**ASSIGNMENT**
When a line of the records contains "precision", copy it.

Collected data
::::::::

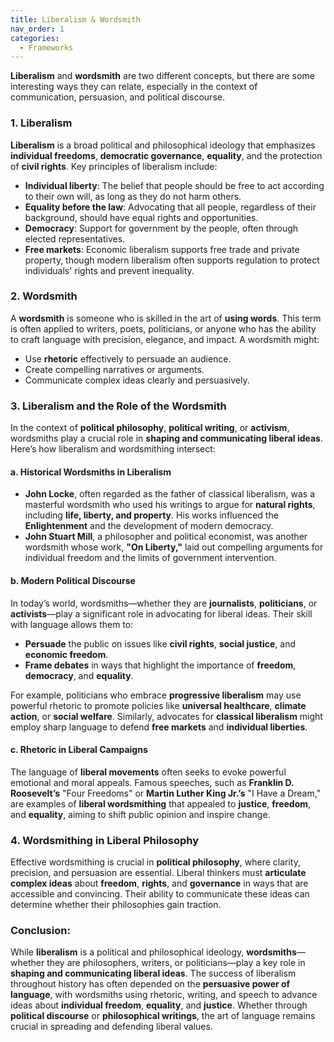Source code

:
 ```yaml
---
title: Liberalism & Wordsmith
nav_order: 1
categories:
  - Frameworks
---
```



**Liberalism** and **wordsmith** are two different concepts, but there are some interesting ways they can relate, especially in the context of communication, persuasion, and political discourse.

### 1. **Liberalism**
**Liberalism** is a broad political and philosophical ideology that emphasizes **individual freedoms**, **democratic governance**, **equality**, and the protection of **civil rights**. Key principles of liberalism include:
- **Individual liberty**: The belief that people should be free to act according to their own will, as long as they do not harm others.
- **Equality before the law**: Advocating that all people, regardless of their background, should have equal rights and opportunities.
- **Democracy**: Support for government by the people, often through elected representatives.
- **Free markets**: Economic liberalism supports free trade and private property, though modern liberalism often supports regulation to protect individuals' rights and prevent inequality.

### 2. **Wordsmith**
A **wordsmith** is someone who is skilled in the art of **using words**. This term is often applied to writers, poets, politicians, or anyone who has the ability to craft language with precision, elegance, and impact. A wordsmith might:
- Use **rhetoric** effectively to persuade an audience.
- Create compelling narratives or arguments.
- Communicate complex ideas clearly and persuasively.

### 3. **Liberalism and the Role of the Wordsmith**
In the context of **political philosophy**, **political writing**, or **activism**, wordsmiths play a crucial role in **shaping and communicating liberal ideas**. Here’s how liberalism and wordsmithing intersect:

#### a. **Historical Wordsmiths in Liberalism**
- **John Locke**, often regarded as the father of classical liberalism, was a masterful wordsmith who used his writings to argue for **natural rights**, including **life, liberty, and property**. His works influenced the **Enlightenment** and the development of modern democracy.
- **John Stuart Mill**, a philosopher and political economist, was another wordsmith whose work, **"On Liberty,"** laid out compelling arguments for individual freedom and the limits of government intervention.

#### b. **Modern Political Discourse**
In today’s world, wordsmiths—whether they are **journalists**, **politicians**, or **activists**—play a significant role in advocating for liberal ideas. Their skill with language allows them to:
- **Persuade** the public on issues like **civil rights**, **social justice**, and **economic freedom**.
- **Frame debates** in ways that highlight the importance of **freedom**, **democracy**, and **equality**.

For example, politicians who embrace **progressive liberalism** may use powerful rhetoric to promote policies like **universal healthcare**, **climate action**, or **social welfare**. Similarly, advocates for **classical liberalism** might employ sharp language to defend **free markets** and **individual liberties**.

#### c. **Rhetoric in Liberal Campaigns**
The language of **liberal movements** often seeks to evoke powerful emotional and moral appeals. Famous speeches, such as **Franklin D. Roosevelt’s** "Four Freedoms" or **Martin Luther King Jr.’s** "I Have a Dream," are examples of **liberal wordsmithing** that appealed to **justice**, **freedom**, and **equality**, aiming to shift public opinion and inspire change.

### 4. **Wordsmithing in Liberal Philosophy**
Effective wordsmithing is crucial in **political philosophy**, where clarity, precision, and persuasion are essential. Liberal thinkers must **articulate complex ideas** about **freedom**, **rights**, and **governance** in ways that are accessible and convincing. Their ability to communicate these ideas can determine whether their philosophies gain traction.

### Conclusion:
While **liberalism** is a political and philosophical ideology, **wordsmiths**—whether they are philosophers, writers, or politicians—play a key role in **shaping and communicating liberal ideas**. The success of liberalism throughout history has often depended on the **persuasive power of language**, with wordsmiths using rhetoric, writing, and speech to advance ideas about **individual freedom**, **equality**, and **justice**. Whether through **political discourse** or **philosophical writings**, the art of language remains crucial in spreading and defending liberal values.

::::::::

**TASK SOLUTION**
A **wordsmith** is someone who is skilled in the art of **using words**. This term is often applied to writers, poets, politicians, or anyone who has the ability to craft language with precision, elegance, and impact. A wordsmith might:
Effective wordsmithing is crucial in **political philosophy**, where clarity, precision, and persuasion are essential. Liberal thinkers must **articulate complex ideas** about **freedom**, **rights**, and **governance** in ways that are accessible and convincing. Their ability to communicate these ideas can determine whether their philosophies gain traction.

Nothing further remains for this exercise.